**The task:** Please return every line in the entries below with the word "students" in it.

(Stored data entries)
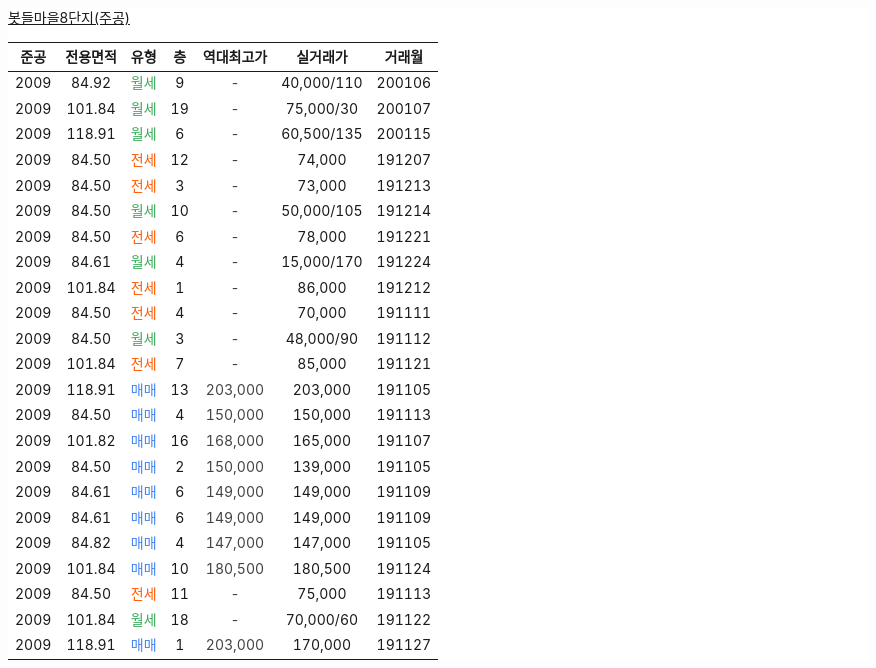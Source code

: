 [봇들마을8단지(주공)](https://search.naver.com/search.naver?query=%EA%B2%BD%EA%B8%B0%EB%8F%84+%EC%84%B1%EB%82%A8%EC%8B%9C+%EB%B6%84%EB%8B%B9%EA%B5%AC+%EC%82%BC%ED%8F%89%EB%8F%99+%EB%B4%87%EB%93%A4%EB%A7%88%EC%9D%848%EB%8B%A8%EC%A7%80%28%EC%A3%BC%EA%B3%B5%29)

|준공|전용면적|유형|층|역대최고가|실거래가|거래월|
|:---:|:---:|:---:|:---:|:---:|:---:|:---:|
|2009|84.92|<span style="color:#34a853">월세</span>|9|<span style="color:#444444">-</span>|40,000/110|200106|
|2009|101.84|<span style="color:#34a853">월세</span>|19|<span style="color:#444444">-</span>|75,000/30|200107|
|2009|118.91|<span style="color:#34a853">월세</span>|6|<span style="color:#444444">-</span>|60,500/135|200115|
|2009|84.50|<span style="color:#ff5a00">전세</span>|12|<span style="color:#444444">-</span>|74,000|191207|
|2009|84.50|<span style="color:#ff5a00">전세</span>|3|<span style="color:#444444">-</span>|73,000|191213|
|2009|84.50|<span style="color:#34a853">월세</span>|10|<span style="color:#444444">-</span>|50,000/105|191214|
|2009|84.50|<span style="color:#ff5a00">전세</span>|6|<span style="color:#444444">-</span>|78,000|191221|
|2009|84.61|<span style="color:#34a853">월세</span>|4|<span style="color:#444444">-</span>|15,000/170|191224|
|2009|101.84|<span style="color:#ff5a00">전세</span>|1|<span style="color:#444444">-</span>|86,000|191212|
|2009|84.50|<span style="color:#ff5a00">전세</span>|4|<span style="color:#444444">-</span>|70,000|191111|
|2009|84.50|<span style="color:#34a853">월세</span>|3|<span style="color:#444444">-</span>|48,000/90|191112|
|2009|101.84|<span style="color:#ff5a00">전세</span>|7|<span style="color:#444444">-</span>|85,000|191121|
|2009|118.91|<span style="color:#4285f3">매매</span>|13|<span style="color:#444444">203,000</span>|203,000|191105|
|2009|84.50|<span style="color:#4285f3">매매</span>|4|<span style="color:#444444">150,000</span>|150,000|191113|
|2009|101.82|<span style="color:#4285f3">매매</span>|16|<span style="color:#444444">168,000</span>|165,000|191107|
|2009|84.50|<span style="color:#4285f3">매매</span>|2|<span style="color:#444444">150,000</span>|139,000|191105|
|2009|84.61|<span style="color:#4285f3">매매</span>|6|<span style="color:#444444">149,000</span>|149,000|191109|
|2009|84.61|<span style="color:#4285f3">매매</span>|6|<span style="color:#444444">149,000</span>|149,000|191109|
|2009|84.82|<span style="color:#4285f3">매매</span>|4|<span style="color:#444444">147,000</span>|147,000|191105|
|2009|101.84|<span style="color:#4285f3">매매</span>|10|<span style="color:#444444">180,500</span>|180,500|191124|
|2009|84.50|<span style="color:#ff5a00">전세</span>|11|<span style="color:#444444">-</span>|75,000|191113|
|2009|101.84|<span style="color:#34a853">월세</span>|18|<span style="color:#444444">-</span>|70,000/60|191122|
|2009|118.91|<span style="color:#4285f3">매매</span>|1|<span style="color:#444444">203,000</span>|170,000|191127|


<script async src="//pagead2.googlesyndication.com/pagead/js/adsbygoogle.js"></script>

<ins class="adsbygoogle"
     style="display:block"
     data-ad-client="ca-pub-1142216861245946"
     data-ad-slot="4805727019"
     data-ad-format="auto"
     data-full-width-responsive="true"></ins>
<script>
(adsbygoogle = window.adsbygoogle || []).push({});
</script>

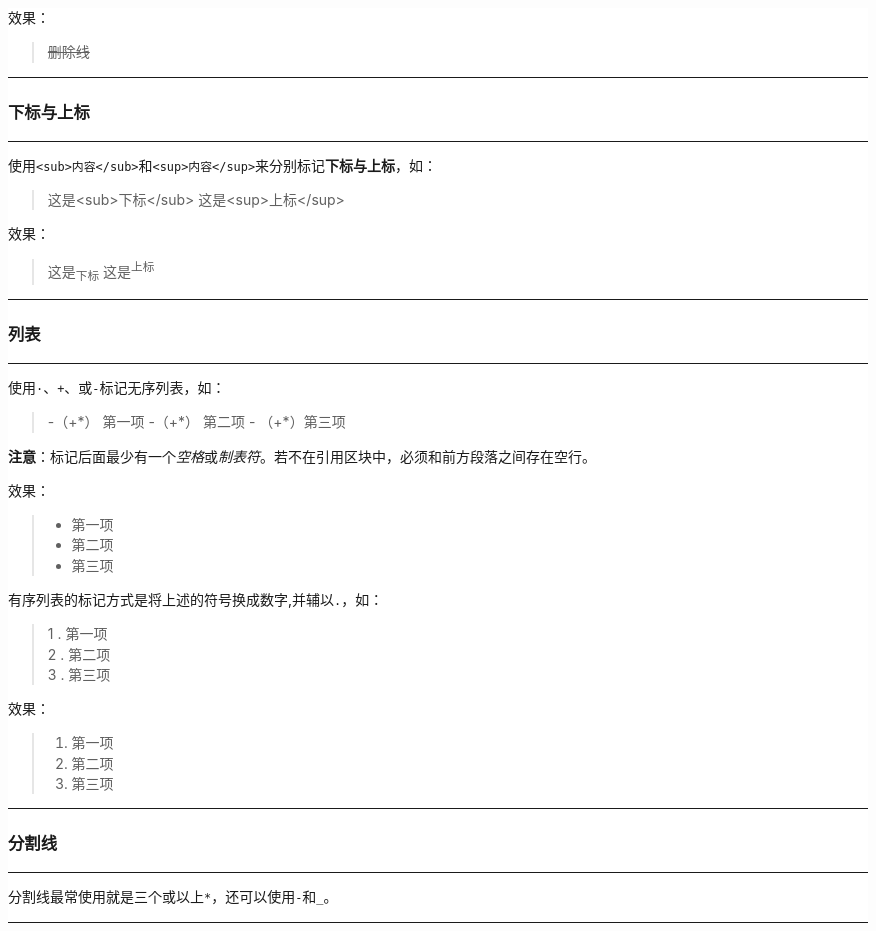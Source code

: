 效果：

> ~~删除线~~

---

### **下标与上标**

---

使用`<sub>内容</sub>`和`<sup>内容</sup>`来分别标记**下标与上标**，如：

> 这是\<sub>下标\</sub>
> 这是\<sup>上标\</sup>

效果：

> 这是<sub>下标</sub>
> 这是<sup>上标</sup>

---

### **列表**

---

使用`·`、`+`、或`-`标记无序列表，如：

> \-（+\*） 第一项
> \-（+\*） 第二项
> \- （+\*）第三项

**注意**：标记后面最少有一个*空格*或*制表符*。若不在引用区块中，必须和前方段落之间存在空行。

效果：

> - 第一项
> - 第二项
> - 第三项

有序列表的标记方式是将上述的符号换成数字,并辅以`.`，如：

> 1 . 第一项  
> 2 . 第二项  
> 3 . 第三项

效果：

> 1. 第一项
> 2. 第二项
> 3. 第三项

---

### **分割线**

---

分割线最常使用就是三个或以上`*`，还可以使用`-`和`_`。

---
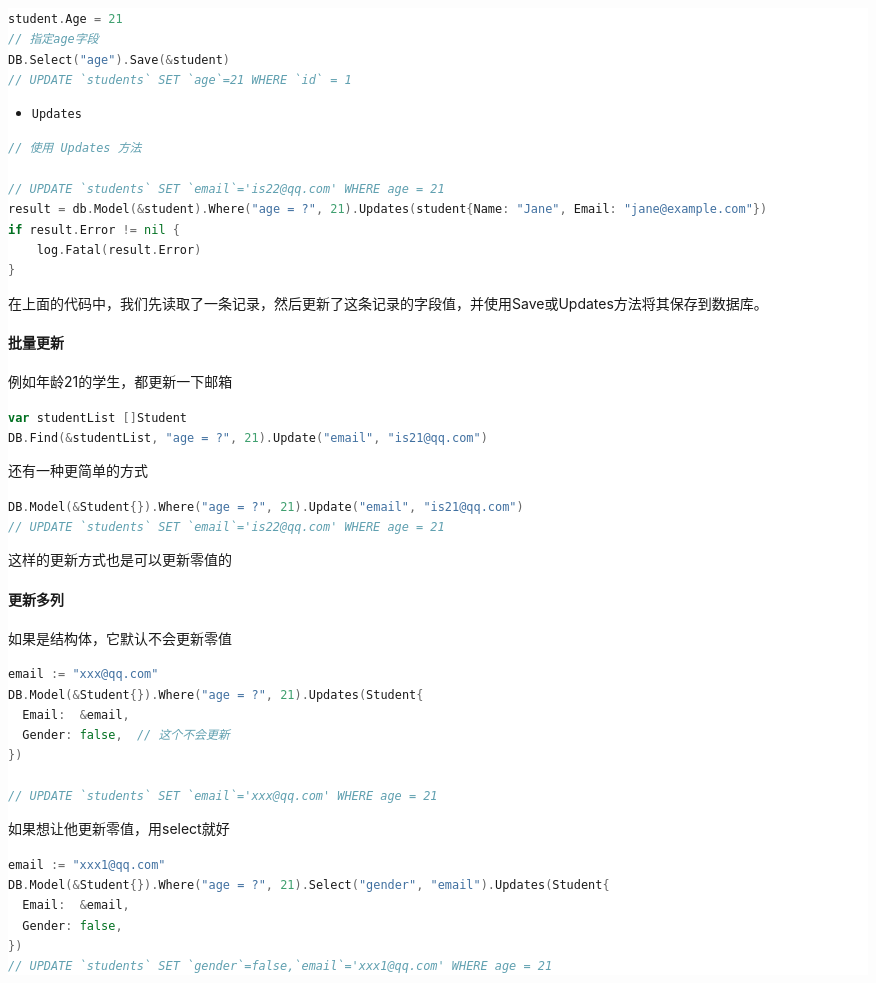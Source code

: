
 ```go
student.Age = 21
// 指定age字段
DB.Select("age").Save(&student)
// UPDATE `students` SET `age`=21 WHERE `id` = 1

```

- `Updates`

```go
// 使用 Updates 方法

// UPDATE `students` SET `email`='is22@qq.com' WHERE age = 21
result = db.Model(&student).Where("age = ?", 21).Updates(student{Name: "Jane", Email: "jane@example.com"})
if result.Error != nil {
    log.Fatal(result.Error)
}
```

在上面的代码中，我们先读取了一条记录，然后更新了这条记录的字段值，并使用Save或Updates方法将其保存到数据库。

#### 批量更新

例如年龄21的学生，都更新一下邮箱

```go
var studentList []Student
DB.Find(&studentList, "age = ?", 21).Update("email", "is21@qq.com")
```

还有一种更简单的方式

```go
DB.Model(&Student{}).Where("age = ?", 21).Update("email", "is21@qq.com")
// UPDATE `students` SET `email`='is22@qq.com' WHERE age = 21
```

这样的更新方式也是可以更新零值的

#### 更新多列

如果是结构体，它默认不会更新零值

```go
email := "xxx@qq.com"
DB.Model(&Student{}).Where("age = ?", 21).Updates(Student{
  Email:  &email,
  Gender: false,  // 这个不会更新
})

// UPDATE `students` SET `email`='xxx@qq.com' WHERE age = 21
```

如果想让他更新零值，用select就好

```go
email := "xxx1@qq.com"
DB.Model(&Student{}).Where("age = ?", 21).Select("gender", "email").Updates(Student{
  Email:  &email,
  Gender: false,
})
// UPDATE `students` SET `gender`=false,`email`='xxx1@qq.com' WHERE age = 21
```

**Exercise solution:**
// UPDATE `students` SET `age`=21 WHERE `id` = 1
// UPDATE `students` SET `email`='is22@qq.com' WHERE age = 21
// UPDATE `students` SET `email`='is22@qq.com' WHERE age = 21
// UPDATE `students` SET `email`='xxx@qq.com' WHERE age = 21
// UPDATE `students` SET `gender`=false,`email`='xxx1@qq.com' WHERE age = 21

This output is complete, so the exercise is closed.